Automated closed-loop control (CLC) of blood glucose, known as "artificial pancreas" (AP)
can have tremendous impact on the health and lives of people with type 1 diabetes (T1DM).
The investigators inter-institutional and international research team has been on the
forefront of CLC developments since the beginning of the JDRF Artificial Pancreas initiative
in 2006. Thus far, the investigators have conducted three closed-loop control clinical
trials (totaling 60 subjects with T1DM), which demonstrated significantly more time in an
acceptable "target" blood glucose range during CLC, and significantly fewer hypoglycemic
events during CLC compared to open loop. The investigators overall objective is to
sequentially test, validate, obtain regulatory approval for, and deploy at home, a
closed-loop Control-to-Range (CTR) system comprised of two algorithmic components: a Safety
Supervision Module (SSM) and a Hypoglycemia Mitigation Module (HMM).
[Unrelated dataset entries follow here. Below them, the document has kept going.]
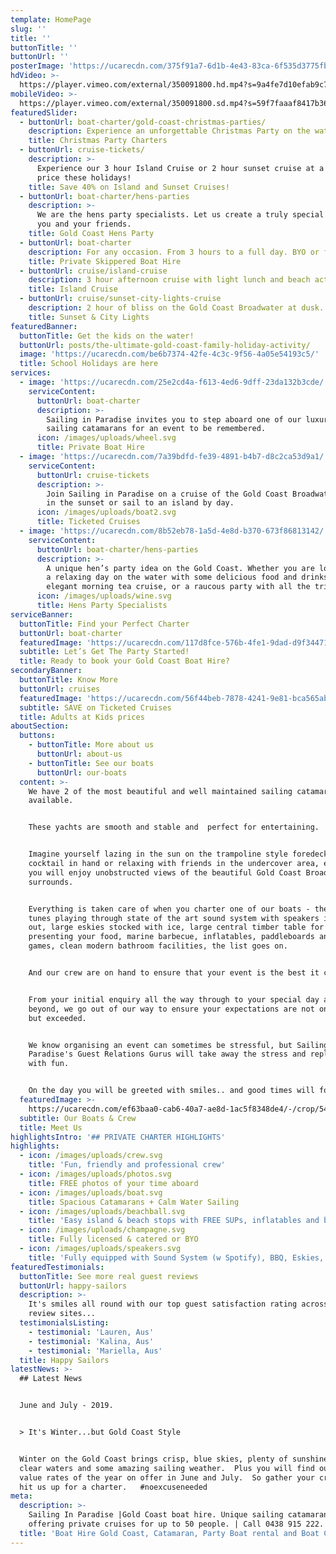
 ```yaml
---
template: HomePage
slug: ''
title: ''
buttonTitle: ''
buttonUrl: ''
posterImage: 'https://ucarecdn.com/375f91a7-6d1b-4e43-83ca-6f535d3775fb/'
hdVideo: >-
  https://player.vimeo.com/external/350091800.hd.mp4?s=9a4fe7d10efab9c763cdc3463054215132366211&profile_id=175
mobileVideo: >-
  https://player.vimeo.com/external/350091800.sd.mp4?s=59f7faaaf8417b36509068b7a3ffd12065e2e972&profile_id=164
featuredSlider:
  - buttonUrl: boat-charter/gold-coast-christmas-parties/
    description: Experience an unforgettable Christmas Party on the water!
    title: Christmas Party Charters
  - buttonUrl: cruise-tickets/
    description: >-
      Experience our 3 hour Island Cruise or 2 hour sunset cruise at a special
      price these holidays!
    title: Save 40% on Island and Sunset Cruises!
  - buttonUrl: boat-charter/hens-parties
    description: >-
      We are the hens party specialists. Let us create a truly special event for
      you and your friends.
    title: Gold Coast Hens Party
  - buttonUrl: boat-charter
    description: For any occasion. From 3 hours to a full day. BYO or fully catered.
    title: Private Skippered Boat Hire
  - buttonUrl: cruise/island-cruise
    description: 3 hour afternoon cruise with light lunch and beach activities.
    title: Island Cruise
  - buttonUrl: cruise/sunset-city-lights-cruise
    description: 2 hour of bliss on the Gold Coast Broadwater at dusk...
    title: Sunset & City Lights
featuredBanner:
  buttonTitle: Get the kids on the water!
  buttonUrl: posts/the-ultimate-gold-coast-family-holiday-activity/
  image: 'https://ucarecdn.com/be6b7374-42fe-4c3c-9f56-4a05e54193c5/'
  title: School Holidays are here
services:
  - image: 'https://ucarecdn.com/25e2cd4a-f613-4ed6-9dff-23da132b3cde/'
    serviceContent:
      buttonUrl: boat-charter
      description: >-
        Sailing in Paradise invites you to step aboard one of our luxurious
        sailing catamarans for an event to be remembered.
      icon: /images/uploads/wheel.svg
      title: Private Boat Hire
  - image: 'https://ucarecdn.com/7a39bdfd-fe39-4891-b4b7-d8c2ca53d9a1/'
    serviceContent:
      buttonUrl: cruise-tickets
      description: >-
        Join Sailing in Paradise on a cruise of the Gold Coast Broadwater.  Take
        in the sunset or sail to an island by day.
      icon: /images/uploads/boat2.svg
      title: Ticketed Cruises
  - image: 'https://ucarecdn.com/8b52eb78-1a5d-4e8d-b370-673f86813142/'
    serviceContent:
      buttonUrl: boat-charter/hens-parties
      description: >-
        A unique hen’s party idea on the Gold Coast. Whether you are looking for
        a relaxing day on the water with some delicious food and drinks, an
        elegant morning tea cruise, or a raucous party with all the trimmings...
      icon: /images/uploads/wine.svg
      title: Hens Party Specialists
serviceBanner:
  buttonTitle: Find your Perfect Charter
  buttonUrl: boat-charter
  featuredImage: 'https://ucarecdn.com/117d8fce-576b-4fe1-9dad-d9f34471faee/'
  subtitle: Let’s Get The Party Started!
  title: Ready to book your Gold Coast Boat Hire?
secondaryBanner:
  buttonTitle: Know More
  buttonUrl: cruises
  featuredImage: 'https://ucarecdn.com/56f44beb-7878-4241-9e81-bca565ab969d/'
  subtitle: SAVE on Ticketed Cruises
  title: Adults at Kids prices
aboutSection:
  buttons:
    - buttonTitle: More about us
      buttonUrl: about-us
    - buttonTitle: See our boats
      buttonUrl: our-boats
  content: >-
    We have 2 of the most beautiful and well maintained sailing catamarans
    available.


    These yachts are smooth and stable and  perfect for entertaining.


    Imagine yourself lazing in the sun on the trampoline style foredeck with a
    cocktail in hand or relaxing with friends in the undercover area, either way
    you will enjoy unobstructed views of the beautiful Gold Coast Broadwater and
    surrounds.


    Everything is taken care of when you charter one of our boats - the coolest
    tunes playing through state of the art sound system with speakers inside and
    out, large eskies stocked with ice, large central timber table for
    presenting your food, marine barbecue, inflatables, paddleboards and beach
    games, clean modern bathroom facilities, the list goes on.


    And our crew are on hand to ensure that your event is the best it can be.


    From your initial enquiry all the way through to your special day and
    beyond, we go out of our way to ensure your expectations are not only met
    but exceeded.


    We know organising an event can sometimes be stressful, but Sailing In
    Paradise's Guest Relations Gurus will take away the stress and replace it
    with fun.


    On the day you will be greeted with smiles.. and good times will follow.
  featuredImage: >-
    https://ucarecdn.com/ef63baa0-cab6-40a7-ae8d-1ac5f8348de4/-/crop/5434x3069/0,105/-/preview/
  subtitle: Our Boats & Crew
  title: Meet Us
highlightsIntro: '## PRIVATE CHARTER HIGHLIGHTS'
highlights:
  - icon: /images/uploads/crew.svg
    title: 'Fun, friendly and professional crew'
  - icon: /images/uploads/photos.svg
    title: FREE photos of your time aboard
  - icon: /images/uploads/boat.svg
    title: Spacious Catamarans + Calm Water Sailing
  - icon: /images/uploads/beachball.svg
    title: 'Easy island & beach stops with FREE SUPs, inflatables and beach games'
  - icon: /images/uploads/champagne.svg
    title: Fully licensed & catered or BYO
  - icon: /images/uploads/speakers.svg
    title: 'Fully equipped with Sound System (w Spotify), BBQ, Eskies, and Restroom'
featuredTestimonials:
  buttonTitle: See more real guest reviews
  buttonUrl: happy-sailors
  description: >-
    It's smiles all round with our top guest satisfaction rating across all
    review sites...
  testimonialsListing:
    - testimonial: 'Lauren, Aus'
    - testimonial: 'Kalina, Aus'
    - testimonial: 'Mariella, Aus'
  title: Happy Sailors
latestNews: >-
  ## Latest News


  June and July - 2019.  


  > It's Winter...but Gold Coast Style


  Winter on the Gold Coast brings crisp, blue skies, plenty of sunshine, crystal
  clear waters and some amazing sailing weather.  Plus you will find our best
  value rates of the year on offer in June and July.  So gather your crew and
  hit us up for a charter.   #noexcuseneeded
meta:
  description: >-
    Sailing In Paradise |Gold Coast boat hire. Unique sailing catamarans
    offering private cruises for up to 50 people. | Call 0438 915 222.
  title: 'Boat Hire Gold Coast, Catamaran, Party Boat rental and Boat Charters'
---
```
The SSM will monitor
the safety of the subject's continuous subcutaneous insulin infusion pump (CSII) to prevent
hypoglycemia and will also monitor the integrity of continuous glucose monitor (CGM) data
for signal sensor deviations or loss of sensitivity. The HMM will be responsible for the
optimal regulation of postprandial hyperglycemic excursions through correction boluses.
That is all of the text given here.